Properties can have different accessibility for the getter and setter.
"Just semantics" always seems like a contradiction in terms to me. Yes, it changes the meaning of the code. No, that's not something I'd use the word "just" about.
The first class has a public field. The second class has a public property, backed by a private field. They're not the same thing:
If you later change the implementation of the property, you maintain binary compatibility. If you change the field to a property, you lose both binary and source compatibility.
Fields aren't seen by data-binding; properties are
Field access can't be breakpointed in managed code (AFAIK)
Exposing a field exposes the implementation of your type - exposing a property just talks about the contract of your type.
See my article about the goodness of properties for slightly more detail on this.
In that case, yes it is mostly semantics. It makes a difference for reflection and so forth.
However, if you want to make a change so that when MyProperty is set you fire an event for example you can easily modify the latter to do that. The former you can't. You can also specify the latter in an interface.
As there is so little difference but several potential advantages to going down the property route, I figure that you should always go down the property route.
The first one is just a public field, the second one is a so-called automatic property. Automatic properties are changed to regular properties with a backing field by the C# compiler.
Public fields and properties are equal in C# syntax, but they are different in IL (read this on a German forum recently, can't give you the source, sorry).
Matthias
The biggest difference is that you can add access modifiers to properties, for example like this
public class MyClass
{
public bool MyProperty { get; protected set; }
}
For access to the CLR fields and properties are different too.
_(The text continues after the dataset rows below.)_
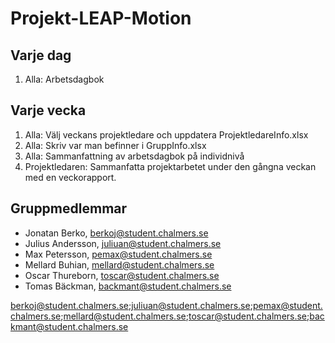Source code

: # Projekt-LEAP-Motion

## Varje dag
1. Alla: Arbetsdagbok

## Varje vecka
1. Alla: Välj veckans projektledare och uppdatera ProjektledareInfo.xlsx
2. Alla: Skriv var man befinner i GruppInfo.xlsx
3. Alla: Sammanfattning av arbetsdagbok på individnivå
4. Projektledaren: Sammanfatta projektarbetet under den gångna veckan med en veckorapport.

## Gruppmedlemmar
- Jonatan Berko, berkoj@student.chalmers.se
- Julius Andersson, juliuan@student.chalmers.se
- Max Petersson, pemax@student.chalmers.se
- Mellard Buhian, mellard@student.chalmers.se
- Oscar Thureborn, toscar@student.chalmers.se
- Tomas Bäckman, backmant@student.chalmers.se

berkoj@student.chalmers.se;juliuan@student.chalmers.se;pemax@student.chalmers.se;mellard@student.chalmers.se;toscar@student.chalmers.se;backmant@student.chalmers.se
So if you have a field and you want to change it to a property later (for example when you want to add code to the setter) the interface will change, you will need to recompile all code accessing that field. With an Autoproperty you don't have this problem.
I am assuming you are not writing code that will be called by 3rd party developers that can’t recompile their code when you change your code. (E.g. that you don’t work for Microsoft writing the .Net framework it’s self, or DevExpress writing a control toolkip). Remember that Microsoft’s .NET framework coding standard is for the people writing the framework and tries to avoid a lot of problems that are not even issues if you are not writing a framework for use of 3rd party developers.
The 2nd case the defined a propriety, the only true advantage of doing is that that data binding does not work with fields. There is however a big political advantage in using proprieties, you get a lot less invalid complaints from other developers that look at your code.
All the other advantages for proprieties (that are well explained in the other answers to your questions) are not of interest to you at present, as any programmer using your code can change the field to a propriety later if need be and just recompile your solution.
However you are not likely to get stacked for using proprieties, so you make as well always use public proprieties rather the fields.